This package contains various statistical methods that operate on distance matrices, often relating distances (e.g., community distances) to categorical and/or continuous variables of interest (e.g., gender or age). Methods are also provided for comparing distance matrices (e.g., computing the correlation between two or more distance matrices using the Mantel test).

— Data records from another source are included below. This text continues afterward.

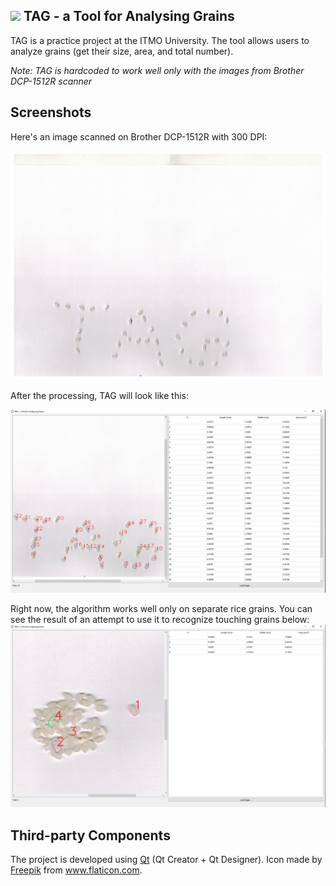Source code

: ## <img src="icons/tag.ico" width="128px"> TAG - a Tool for Analysing Grains 

TAG is a practice project at the ITMO University. The tool allows users to analyze grains (get their size, area, and total number). 

*Note: TAG is hardcoded to work well only with the images from Brother DCP-1512R scanner*

## Screenshots

Here's an image scanned on Brother DCP-1512R with 300 DPI:

![Original Image](images/ex_original.png)

After the processing, TAG will look like this:

![TAG Good Result](images/ex_good_result.png)

Right now, the algorithm works well only on separate rice grains. You can see the result of an attempt to use it to recognize touching grains below:
![TAD Bad Result](images/ex_bad_result.png)

## Third-party Components

The project is developed using [Qt](https://www.qt.io/) (Qt Creator + Qt Designer).
Icon made by [Freepik](https://www.freepik.com/) from www.flaticon.com.
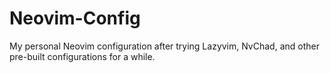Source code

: # Neovim-Config
My personal Neovim configuration after trying Lazyvim, NvChad, and other pre-built configurations for a while.
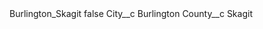 <?xml version="1.0" encoding="UTF-8"?>
<CustomMetadata xmlns="http://soap.sforce.com/2006/04/metadata" xmlns:xsi="http://www.w3.org/2001/XMLSchema-instance" xmlns:xsd="http://www.w3.org/2001/XMLSchema">
    <label>Burlington_Skagit</label>
    <protected>false</protected>
    <values>
        <field>City__c</field>
        <value xsi:type="xsd:string">Burlington</value>
    </values>
    <values>
        <field>County__c</field>
        <value xsi:type="xsd:string">Skagit</value>
    </values>
</CustomMetadata>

ANOSIM(distance_matrix, grouping[, column]) |
ANOSIM statistical method executor. |

PERMANOVA(distance_matrix, grouping[, column]) |
PERMANOVA statistical method executor. |

CategoricalStatsResults(short_method_name, ...) |
Statistical method results container. |

bioenv(distance_matrix, data_frame[, columns]) |
Find subset of variables maximally correlated with distances. |

mantel(x, y[, method, permutations, alternative]) |
Compute correlation between distance matrices using the Mantel test. |

pwmantel(dms[, labels, strict, lookup, ...]) |
Run Mantel tests for every pair of distance matrices. |

Load a 4x4 distance matrix and grouping vector denoting 2 groups of objects. Note that these statistical methods require symmetric distances:

```
>>> from skbio.core.distance import DistanceMatrix
>>> dm = DistanceMatrix([[0, 1, 1, 4],
... [1, 0, 3, 2],
... [1, 3, 0, 3],
... [4, 2, 3, 0]],
... ['s1', 's2', 's3', 's4'])
>>> grouping = ['Group1', 'Group1', 'Group2', 'Group2']
```

Create an ANOSIM instance and run the method with 99 permutations:

```
>>> import numpy as np
>>> np.random.seed(0) # Make output deterministic; not necessary for normal use
>>> from skbio.math.stats.distance import ANOSIM
>>> anosim = ANOSIM(dm, grouping)
>>> results = anosim(99)
>>> print results
Method name Sample size Number of groups R statistic p-value Number of permutations
ANOSIM 4 2 0.25 0.67 99
```

It is possible to rerun a method using an existing instance. Rerun ANOSIM with 999 permutations this time. Note that we obtain the same R statistic as before:

```
>>> results = anosim(999)
>>> print results
Method name Sample size Number of groups R statistic p-value Number of permutations
ANOSIM 4 2 0.25 0.667 999
```

To suppress calculation of the p-value and only obtain the R statistic, specify zero permutations:

```
>>> results = anosim(0)
>>> print results
Method name Sample size Number of groups R statistic p-value Number of permutations
ANOSIM 4 2 0.25 N/A 0
```

A statistical results object can also format its results as delimited text. This is useful, for example, if you want to view the results in a spreadsheet program such as Excel:

```
>>> print results.summary(delimiter=',')
Method name,Sample size,Number of groups,R statistic,p-value,Number of permutations
ANOSIM,4,2,0.25,N/A,0
```

Individual values of the results can be accessed via the attributes of the
`CategoricalStatsResults` class:

```
>>> results.statistic
0.25
>>> print results.p_value
None
>>> results.permutations
0
```

You can also provide a `pandas.DataFrame` and a column denoting the grouping
instead of a grouping vector. The following data frame’s `Group` column
specifies the same grouping as the vector we used in all of the previous
examples:

```
>>> np.random.seed(0) # Make output deterministic; not necessary for normal use
>>> import pandas as pd
>>> df = pd.DataFrame.from_dict(
... {'Group': {'s2': 'Group1', 's3': 'Group2', 's4': 'Group2',
... 's5': 'Group3', 's1': 'Group1'}})
>>> anosim = ANOSIM(dm, df, column='Group')
>>> results = anosim(99)
>>> print results
Method name Sample size Number of groups R statistic p-value Number of permutations
ANOSIM 4 2 0.25 0.67 99
```

The results match the results we saw in the first example above.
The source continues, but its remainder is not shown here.